From: Thomas Gleixner <tglx@kernel.org>
To: Peter Zijlstra <peterz@infradead.org>,
Mark Rutland <mark.rutland@arm.com>
Cc: linux-arm-kernel@lists.infradead.org, ada.coupriediaz@arm.com,
catalin.marinas@arm.com, linux-kernel@vger.kernel.org,
luto@kernel.org, ruanjinjie@huawei.com, vladimir.murzin@arm.com,
will@kernel.org
Subject: Re: [PATCH 1/2] arm64/entry: Fix involuntary preemption exception masking
Date: Fri, 20 Mar 2026 15:11:20 +0100 [thread overview]
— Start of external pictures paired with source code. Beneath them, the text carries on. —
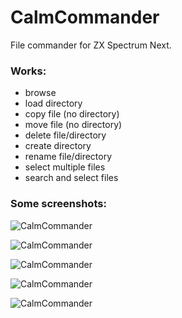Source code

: # CalmCommander
 File commander for ZX Spectrum Next. 

### Works:
- browse
- load directory
- copy file (no directory)
- move file (no directory)
- delete file/directory
- create directory
- rename file/directory
- select multiple files
- search and select files

### Some screenshots:

![CalmCommander](http://www.mb-maniax.cz/calmcommander/image5.png)

![CalmCommander](http://www.mb-maniax.cz/calmcommander/image4.png)

![CalmCommander](http://www.mb-maniax.cz/calmcommander/image1.png)

![CalmCommander](http://www.mb-maniax.cz/calmcommander/image2.png)

![CalmCommander](http://www.mb-maniax.cz/calmcommander/image3.png)
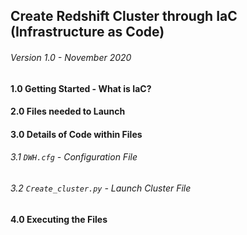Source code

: ## Create Redshift Cluster through IaC (Infrastructure as Code)
###### Version 1.0 - November 2020

#### 1.0 Getting Started - What is IaC?

#### 2.0 Files needed to Launch

#### 3.0 Details of Code within Files

###### 3.1 `DWH.cfg` - Configuration File

###### 3.2 `Create_cluster.py` - Launch Cluster File

#### 4.0 Executing the Files

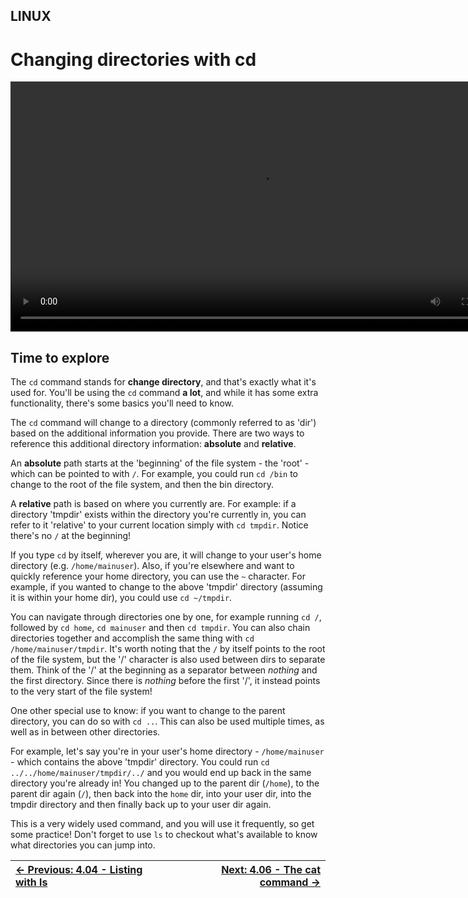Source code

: ## LINUX

# Changing directories with cd

<div align="center">
  <video src="https://github.com/alphyos/CyberStart-2023/assets/108233076/460cb930-d795-418a-9288-293ec7f95b60" width="800" />
</div>

## Time to explore

The `cd` command stands for **change directory**, and that's exactly what it's used for. You'll be using the `cd` command **a lot**, and while it has some extra functionality, there's some basics you'll need to know.

The `cd` command will change to a directory (commonly
referred to as 'dir') based on the additional information you provide.
There are two ways to reference this additional directory information: **absolute** and **relative**.

An **absolute** path starts at the 'beginning' of the file system - the 'root' - which can be pointed to with `/`. For example, you could run `cd /bin` to change to the root of the file system, and then the bin directory.

A **relative** path is based on where you currently are.
 For example: if a directory 'tmpdir' exists within the directory you're
 currently in, you can refer to it 'relative' to your current location
simply with `cd tmpdir`. Notice there's no `/` at the beginning!

If you type `cd` by itself, wherever you are, it will change to your user's home directory (e.g. `/home/mainuser`). Also, if you're elsewhere and want to quickly reference your home directory, you can use the `~`
 character. For example, if you wanted to change to the above 'tmpdir'
directory (assuming it is within your home dir), you could use `cd ~/tmpdir`.

You can navigate through directories one by one, for example running `cd /`, followed by `cd home`, `cd mainuser` and then `cd tmpdir`. You can also chain directories together and accomplish the same thing with `cd /home/mainuser/tmpdir`. It's worth noting that the `/`
 by itself points to the root of the file system, but the '/' character
is also used between dirs to separate them. Think of the '/' at the
beginning as a separator between *nothing* and the first directory. Since there is *nothing* before the first '/', it instead points to the very start of the file system!

One other special use to know: if you want to change to the parent directory, you can do so with `cd ..`. This can also be used multiple times, as well as in between other directories.

For example, let's say you're in your user's home directory - `/home/mainuser` - which contains the above 'tmpdir' directory. You could run `cd ../../home/mainuser/tmpdir/../` and you would end up back in the same directory you're already in! You changed up to the parent dir (`/home`), to the parent dir again (`/`), then back into the `home` dir, into your user dir, into the tmpdir directory and then finally back up to your user dir again.

This is a very widely used command, and you will use it frequently, so get some practice! Don't forget to use `ls` to checkout what's available to know what directories you can jump into.

<div align="center">

[← Previous: 4.04 - Listing with ls](ListingWithLs4.4.md) | [Next: 4.06 - The cat command →](TheCatCommand4.6.md)
:-|-:
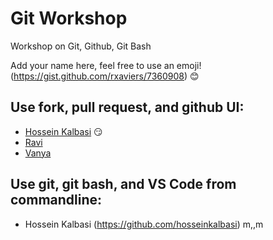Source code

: # Git Workshop
Workshop on Git, Github, Git Bash

Add your name here, feel free to use an emoji! (https://gist.github.com/rxaviers/7360908) :blush:

## Use fork, pull request, and github UI:
- [Hossein Kalbasi](https://github.com/hosseinkalbasi) :smirk:
- [Ravi](https://github.com/ravitejavemuri)
- [Vanya](https://github.com/vanyak96)


## Use git, git bash, and VS Code from commandline:
- Hossein Kalbasi (https://github.com/hosseinkalbasi)
m,,m
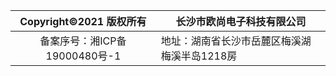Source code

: 



|    Copyright©2021 版权所有    | 长沙市欧尚电子科技有限公司                   |
| :---------------------------: | -------------------------------------------- |
| 备案序号：湘ICP备19000480号-1 | 地址：湖南省长沙市岳麓区梅溪湖梅溪半岛1218房 |

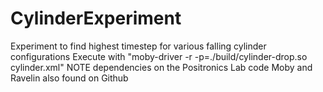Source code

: # CylinderExperiment
Experiment to find highest timestep for various falling cylinder configurations  Execute with "moby-driver -r -p=./build/cylinder-drop.so cylinder.xml"  NOTE dependencies on the Positronics Lab code Moby and Ravelin also found on Github
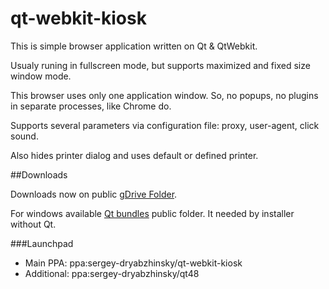 qt-webkit-kiosk
===============

This is simple browser application written on Qt &amp; QtWebkit. 

Usualy runing in fullscreen mode, but supports maximized and fixed size window mode.

This browser uses only one application window. So, no popups, no plugins in separate processes, like Chrome do.

Supports several parameters via configuration file: proxy, user-agent, click sound.

Also hides printer dialog and uses default or defined printer.

##Downloads

Downloads now on public [gDrive Folder](https://drive.google.com/folderview?id=0B6CU04AyADvoV19PMlhJSVA2TDQ&usp=sharing).

For windows available [Qt bundles](https://drive.google.com/folderview?id=0B6CU04AyADvoXzUxdW5KeEt5cW8&usp=sharing) public folder. It needed by installer without Qt.

###Launchpad

- Main PPA: ppa:sergey-dryabzhinsky/qt-webkit-kiosk
- Additional: ppa:sergey-dryabzhinsky/qt48
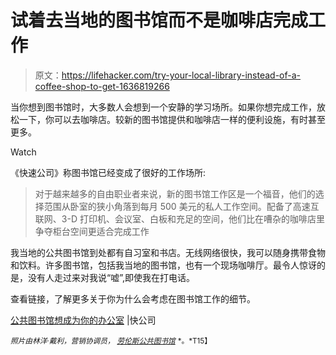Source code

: # 试着去当地的图书馆而不是咖啡店完成工作

> 原文：<https://lifehacker.com/try-your-local-library-instead-of-a-coffee-shop-to-get-1636819266>

当你想到图书馆时，大多数人会想到一个安静的学习场所。如果你想完成工作，放松一下，你可以去咖啡店。较新的图书馆提供和咖啡店一样的便利设施，有时甚至更多。

Watch

《快速公司》称图书馆已经变成了很好的工作场所:

> 对于越来越多的自由职业者来说，新的图书馆工作区是一个福音，他们的选择范围从卧室的狭小角落到每月 500 美元的私人工作空间。配备了高速互联网、3-D 打印机、会议室、白板和充足的空间，他们比在嘈杂的咖啡店里争夺柜台空间更适合完成工作

我当地的公共图书馆到处都有自习室和书店。无线网络很快，我可以随身携带食物和饮料。许多图书馆，包括我当地的图书馆，也有一个现场咖啡厅。最令人惊讶的是，没有人走过来对我说“嘘”,即使我在打电话。

查看链接，了解更多关于你为什么会考虑在图书馆工作的细节。

[公共图书馆想成为你的办公室](http://www.fastcompany.com/3034143/the-public-library-wants-to-be-your-office) |快公司

<small>*照片由林洋·戴利，营销协调员，*</small> [<small>*劳伦斯公共图书馆*</small>](http://www.lawrence.lib.ks.us/) <small>*。*T15】</small>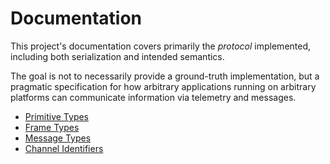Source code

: <!--
    =====================================
    generator=datazen
    version=1.7.9
    hash=c7693df3c9aff01efa1d5ce6849deaf2
    =====================================
-->

# Documentation

This project's documentation covers primarily the _protocol_ implemented,
including both serialization and intended semantics.

The goal is not to necessarily provide a ground-truth implementation, but a
pragmatic specification for how arbitrary applications running on arbitrary
platforms can communicate information via telemetry and messages.

* [Primitive Types](docs/primitive.md)
* [Frame Types](docs/message.md)
* [Message Types](docs/message_type.md)
* [Channel Identifiers](docs/channel_identifier.md)

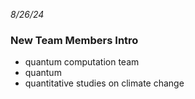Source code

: *8/26/24* 
### New Team Members Intro ###
  - quantum computation team
  - quantum
  - quantitative studies on climate change 
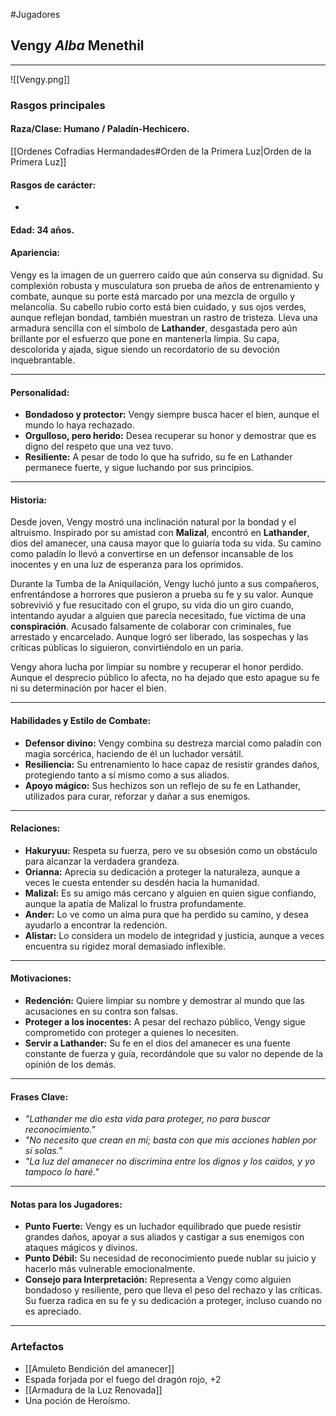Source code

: #Jugadores
## **Vengy *Alba* Menethil**

---
![[Vengy.png]]
### **Rasgos principales**
#### **Raza/Clase:** Humano / Paladín-Hechicero.

[[Ordenes Cofradias Hermandades#Orden de la Primera Luz|Orden de la Primera Luz]]
#### Rasgos de carácter:
-  

#### **Edad:** 34 años.

#### **Apariencia:**

Vengy es la imagen de un guerrero caído que aún conserva su dignidad. Su complexión robusta y musculatura son prueba de años de entrenamiento y combate, aunque su porte está marcado por una mezcla de orgullo y melancolía. Su cabello rubio corto está bien cuidado, y sus ojos verdes, aunque reflejan bondad, también muestran un rastro de tristeza. Lleva una armadura sencilla con el símbolo de **Lathander**, desgastada pero aún brillante por el esfuerzo que pone en mantenerla limpia. Su capa, descolorida y ajada, sigue siendo un recordatorio de su devoción inquebrantable.

---

#### **Personalidad:**

- **Bondadoso y protector:** Vengy siempre busca hacer el bien, aunque el mundo lo haya rechazado.
- **Orgulloso, pero herido:** Desea recuperar su honor y demostrar que es digno del respeto que una vez tuvo.
- **Resiliente:** A pesar de todo lo que ha sufrido, su fe en Lathander permanece fuerte, y sigue luchando por sus principios.

---

#### **Historia:**

Desde joven, Vengy mostró una inclinación natural por la bondad y el altruismo. Inspirado por su amistad con **Malizal**, encontró en **Lathander**, dios del amanecer, una causa mayor que lo guiaría toda su vida. Su camino como paladín lo llevó a convertirse en un defensor incansable de los inocentes y en una luz de esperanza para los oprimidos.

Durante la Tumba de la Aniquilación, Vengy luchó junto a sus compañeros, enfrentándose a horrores que pusieron a prueba su fe y su valor. Aunque sobrevivió y fue resucitado con el grupo, su vida dio un giro cuando, intentando ayudar a alguien que parecía necesitado, fue víctima de una **conspiración**. Acusado falsamente de colaborar con criminales, fue arrestado y encarcelado. Aunque logró ser liberado, las sospechas y las críticas públicas lo siguieron, convirtiéndolo en un paria.

Vengy ahora lucha por limpiar su nombre y recuperar el honor perdido. Aunque el desprecio público lo afecta, no ha dejado que esto apague su fe ni su determinación por hacer el bien.

---

#### **Habilidades y Estilo de Combate:**

- **Defensor divino:** Vengy combina su destreza marcial como paladín con magia sorcérica, haciendo de él un luchador versátil.
- **Resiliencia:** Su entrenamiento lo hace capaz de resistir grandes daños, protegiendo tanto a sí mismo como a sus aliados.
- **Apoyo mágico:** Sus hechizos son un reflejo de su fe en Lathander, utilizados para curar, reforzar y dañar a sus enemigos.

---

#### **Relaciones:**

- **Hakuryuu:** Respeta su fuerza, pero ve su obsesión como un obstáculo para alcanzar la verdadera grandeza.
- **Orianna:** Aprecia su dedicación a proteger la naturaleza, aunque a veces le cuesta entender su desdén hacia la humanidad.
- **Malizal:** Es su amigo más cercano y alguien en quien sigue confiando, aunque la apatía de Malizal lo frustra profundamente.
- **Ander:** Lo ve como un alma pura que ha perdido su camino, y desea ayudarlo a encontrar la redención.
- **Alistar:** Lo considera un modelo de integridad y justicia, aunque a veces encuentra su rigidez moral demasiado inflexible.

---

#### **Motivaciones:**

- **Redención:** Quiere limpiar su nombre y demostrar al mundo que las acusaciones en su contra son falsas.
- **Proteger a los inocentes:** A pesar del rechazo público, Vengy sigue comprometido con proteger a quienes lo necesiten.
- **Servir a Lathander:** Su fe en el dios del amanecer es una fuente constante de fuerza y guía, recordándole que su valor no depende de la opinión de los demás.

---

#### **Frases Clave:**

- _"Lathander me dio esta vida para proteger, no para buscar reconocimiento."_
- _"No necesito que crean en mí; basta con que mis acciones hablen por sí solas."_
- _"La luz del amanecer no discrimina entre los dignos y los caídos, y yo tampoco lo haré."_

---

#### **Notas para los Jugadores:**

- **Punto Fuerte:** Vengy es un luchador equilibrado que puede resistir grandes daños, apoyar a sus aliados y castigar a sus enemigos con ataques mágicos y divinos.
- **Punto Débil:** Su necesidad de reconocimiento puede nublar su juicio y hacerlo más vulnerable emocionalmente.
- **Consejo para Interpretación:** Representa a Vengy como alguien bondadoso y resiliente, pero que lleva el peso del rechazo y las críticas. Su fuerza radica en su fe y su dedicación a proteger, incluso cuando no es apreciado.

---

### Artefactos

- [[Amuleto Bendición del amanecer]]
- Espada forjada por el fuego del dragón rojo, +2
- [[Armadura de la Luz Renovada]]
- Una poción de Heroísmo.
Message-ID: <87h5qak2uv.ffs@tglx> (raw)
In-Reply-To: <20260320130433.GV3738786@noisy.programming.kicks-ass.net>
On Fri, Mar 20 2026 at 14:04, Peter Zijlstra wrote:
> On Fri, Mar 20, 2026 at 11:30:25AM +0000, Mark Rutland wrote:
>> Thomas, Peter, I have a couple of things I'd like to check:
>>
>> (1) The generic irq entry code will preempt from any exception (e.g. a
>> synchronous fault) where interrupts were unmasked in the original
>> context. Is that intentional/necessary, or was that just the way the
>> x86 code happened to be implemented?
>>
>> I assume that it'd be fine if arm64 only preempted from true
>> interrupts, but if that was intentional/necessary I can go rework
>> this.
>
> So NMI-from-kernel must not trigger resched IIRC. There is some code
> that relies on this somewhere. And on x86 many of those synchronous
> exceptions are marked as NMI, since they can happen with IRQs disabled
> inside locks etc.
>
> But for the rest I don't think we care particularly. Notably page-fault
> will already schedule itself when possible (faults leading to IO and
> blocking).
Right. In general we allow preemption on any interrupt, trap and exception
when:
1) the interrupted context had interrupts enabled
2) RCU was watching in the original context
This _is_ intentional as there is no reason to defer preemption in such
a case. The RT people might get upset if you do so.
NMI like exceptions, which are not allowed to schedule, should therefore
never go through irqentry_irq_entry() and irqentry_irq_exit().
irqentry_nmi_enter() and irqentry_nmi_exit() exist for a technical
reason and are not just of decorative nature. :)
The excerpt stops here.